Fears of a hard landing in China may have abated somewhat after recent data underscored its domestic resilience, but downward risks lie ahead and growth could hit a trough in the second quarter, said Zhu Baoliang, chief economist at the State Information Centre, a top government think-tank.
I believe the slowing trend in China's economy has not changed, Zhu, who helped prepare the annual policy-setting economic work conference in December, told Reuters in an interview in his office in the western part of Beijing.
The central bank could cut banks' reserve requirement ratio (RRR) six times throughout 2012 -- at 50 basis points each, that would release more than 2 trillion yuan ($317 billion) to spur bank lending, he said.
The next cut could come this month, Zhu added.
In an effort to shore up economic activity, the central bank cut the RRR in November for the first time in three years, and economists expect further RRR cuts of 200 basis points throughout the course of 2012, according to a Reuters poll.
But policymakers may not pull the trigger on benchmark interest rate cuts this year, since inflation remains higher than policymakers would like, and global liquidity could push commodity prices higher, Zhu said.
They cannot relax (policy) too much. If they relax too much, inflation could pick up, he said.
A surprising upturn in China's factory activity in January fanned hopes the world's second-biggest economy will avoid a hard landing.
That followed slightly stronger-than-expected gross domestic product growth of 8.9 percent in the fourth quarter of 2011.
Zhu is pessimistic about the U.S. economic outlook, given weak consumer demand and believes Europe's debt-ridden economy will only get worse in the coming months.
He also highlighted three major dangers in the Chinese economy: a downturn in the once-hot property market, risks from local government debt and underground lending activities.
The main concern is about the property market, he said.
China's annual economic growth could slow to 8.5 percent in the first quarter and to around 8 percent in the second, when it may start bottoming out, according to Zhu's forecast.
A Reuters poll predicted first-quarter growth of 8.2 percent and suggested that would be the low point for the year.

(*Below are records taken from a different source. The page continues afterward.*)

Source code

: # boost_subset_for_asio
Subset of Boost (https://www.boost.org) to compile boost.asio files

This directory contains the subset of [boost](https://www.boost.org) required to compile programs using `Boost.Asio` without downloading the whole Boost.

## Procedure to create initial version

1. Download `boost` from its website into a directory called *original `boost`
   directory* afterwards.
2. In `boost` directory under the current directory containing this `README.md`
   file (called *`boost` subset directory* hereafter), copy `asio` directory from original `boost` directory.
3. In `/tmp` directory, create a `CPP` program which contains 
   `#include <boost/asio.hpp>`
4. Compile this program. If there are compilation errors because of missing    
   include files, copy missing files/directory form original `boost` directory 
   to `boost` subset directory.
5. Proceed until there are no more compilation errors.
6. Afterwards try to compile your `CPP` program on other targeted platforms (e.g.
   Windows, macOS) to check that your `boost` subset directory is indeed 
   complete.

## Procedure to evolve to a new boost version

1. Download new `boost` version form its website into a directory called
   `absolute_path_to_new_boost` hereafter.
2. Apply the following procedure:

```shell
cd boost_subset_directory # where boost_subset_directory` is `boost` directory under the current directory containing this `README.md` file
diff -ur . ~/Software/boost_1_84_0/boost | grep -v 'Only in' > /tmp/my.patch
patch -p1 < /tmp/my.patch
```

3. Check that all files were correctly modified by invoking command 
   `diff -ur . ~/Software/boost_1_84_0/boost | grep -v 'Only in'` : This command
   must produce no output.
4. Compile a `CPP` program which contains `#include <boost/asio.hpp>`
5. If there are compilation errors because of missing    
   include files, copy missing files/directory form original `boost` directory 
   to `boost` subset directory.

However, full-year growth would still slow to 8.4 percent, the weakest in a decade, according to the outlook.
Sources told Reuters last month that China has set a target of 7.5 percent for economic growth this year, while keeping annual inflation near 4 percent.

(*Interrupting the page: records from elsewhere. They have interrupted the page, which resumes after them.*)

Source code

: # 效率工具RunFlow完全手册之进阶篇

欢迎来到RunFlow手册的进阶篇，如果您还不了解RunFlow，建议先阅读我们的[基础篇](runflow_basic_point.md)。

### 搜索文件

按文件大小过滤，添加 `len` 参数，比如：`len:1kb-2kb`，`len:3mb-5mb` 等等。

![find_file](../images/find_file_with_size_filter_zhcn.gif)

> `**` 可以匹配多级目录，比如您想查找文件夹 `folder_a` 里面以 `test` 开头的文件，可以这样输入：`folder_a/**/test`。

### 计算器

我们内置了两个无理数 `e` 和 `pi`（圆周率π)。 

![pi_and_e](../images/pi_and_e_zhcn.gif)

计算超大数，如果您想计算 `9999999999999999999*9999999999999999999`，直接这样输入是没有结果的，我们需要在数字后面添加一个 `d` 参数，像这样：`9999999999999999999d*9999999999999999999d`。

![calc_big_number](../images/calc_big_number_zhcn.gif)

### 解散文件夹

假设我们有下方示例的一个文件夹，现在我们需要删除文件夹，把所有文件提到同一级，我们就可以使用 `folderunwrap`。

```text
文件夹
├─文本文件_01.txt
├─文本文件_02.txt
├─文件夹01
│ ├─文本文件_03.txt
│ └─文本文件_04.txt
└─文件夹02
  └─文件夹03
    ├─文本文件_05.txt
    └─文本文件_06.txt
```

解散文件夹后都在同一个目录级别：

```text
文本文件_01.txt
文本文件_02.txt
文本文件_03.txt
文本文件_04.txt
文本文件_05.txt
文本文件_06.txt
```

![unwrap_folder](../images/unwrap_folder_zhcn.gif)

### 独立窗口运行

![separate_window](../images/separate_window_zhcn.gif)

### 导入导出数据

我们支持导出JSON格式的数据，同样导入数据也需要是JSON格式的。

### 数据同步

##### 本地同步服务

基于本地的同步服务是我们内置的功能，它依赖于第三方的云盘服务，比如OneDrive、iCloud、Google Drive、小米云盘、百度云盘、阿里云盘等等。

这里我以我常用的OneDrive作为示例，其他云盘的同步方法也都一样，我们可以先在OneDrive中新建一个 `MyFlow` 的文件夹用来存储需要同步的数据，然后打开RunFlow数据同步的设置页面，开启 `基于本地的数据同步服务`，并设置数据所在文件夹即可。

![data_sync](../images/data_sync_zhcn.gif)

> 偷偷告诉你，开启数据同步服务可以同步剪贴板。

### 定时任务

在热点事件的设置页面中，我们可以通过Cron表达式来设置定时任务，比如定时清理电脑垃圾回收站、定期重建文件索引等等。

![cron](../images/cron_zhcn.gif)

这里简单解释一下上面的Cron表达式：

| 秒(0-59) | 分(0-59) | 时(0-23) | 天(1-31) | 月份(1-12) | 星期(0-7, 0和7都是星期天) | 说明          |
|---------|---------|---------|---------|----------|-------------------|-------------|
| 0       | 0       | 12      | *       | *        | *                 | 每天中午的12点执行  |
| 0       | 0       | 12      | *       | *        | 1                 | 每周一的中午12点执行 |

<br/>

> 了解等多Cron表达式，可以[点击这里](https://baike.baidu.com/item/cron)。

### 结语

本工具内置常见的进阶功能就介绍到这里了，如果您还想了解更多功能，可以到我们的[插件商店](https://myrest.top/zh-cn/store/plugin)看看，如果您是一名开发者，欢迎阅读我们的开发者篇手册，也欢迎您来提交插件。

But Zhu believes the economy will ultimately grow about 8.5 percent in 2012, thanks to supportive policies.
(Full-year) economic growth cannot be lower than 8 percent as the pressure on job creation is still big, he said.

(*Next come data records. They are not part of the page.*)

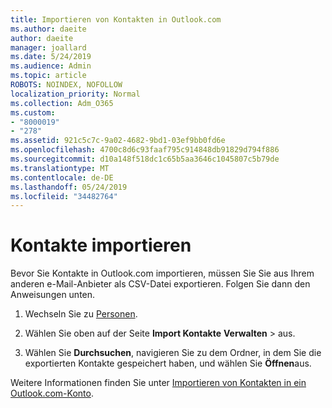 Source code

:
 ```yaml
---
title: Importieren von Kontakten in Outlook.com
ms.author: daeite
author: daeite
manager: joallard
ms.date: 5/24/2019
ms.audience: Admin
ms.topic: article
ROBOTS: NOINDEX, NOFOLLOW
localization_priority: Normal
ms.collection: Adm_O365
ms.custom:
- "8000019"
- "278"
ms.assetid: 921c5c7c-9a02-4682-9bd1-03ef9bb0fd6e
ms.openlocfilehash: 4700c8d6c93faaf795c914848db91829d794f886
ms.sourcegitcommit: d10a148f518dc1c65b5aa3646c1045807c5b79de
ms.translationtype: MT
ms.contentlocale: de-DE
ms.lasthandoff: 05/24/2019
ms.locfileid: "34482764"
---
```

# <a name="import-contacts"></a>Kontakte importieren

Bevor Sie Kontakte in Outlook.com importieren, müssen Sie Sie aus Ihrem anderen e-Mail-Anbieter als CSV-Datei exportieren. Folgen Sie dann den Anweisungen unten.
  
1. Wechseln Sie zu [Personen](https://outlook.live.com/people/).

2. Wählen Sie oben auf der Seite **Import Kontakte** **Verwalten** \> aus.

3. Wählen Sie **Durchsuchen**, navigieren Sie zu dem Ordner, in dem Sie die exportierten Kontakte gespeichert haben, und wählen Sie **Öffnen**aus.

Weitere Informationen finden Sie unter [Importieren von Kontakten in ein Outlook.com-Konto](https://go.microsoft.com/fwlink/p/?linkid=873136).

Economists typically view growth of 7 to 8 percent as the bare minimum needed to generate enough jobs to help China absorb the urban influx of rural migrants and maintain social stability.
The government may keep its property restrictions in place this year by targeting speculative demand, but pent-up demand for housing could forestall a sharp price drop, Zhu said.
Beijing has taken an array of measures to rein in the property market -- including raising mortgage rates and minimum down payments -- to ease public discontent with rocketing home prices, a process that has made it difficult for both home buyers and developers to get bank loans.
The government will have to push through some long-delayed structural reforms, including on taxes and income, to help boost consumption, but little headway is expected this year, he said.
Still, he added, a long-anticipated widening of the yuan's current 0.5 percent daily trading band may finally happen.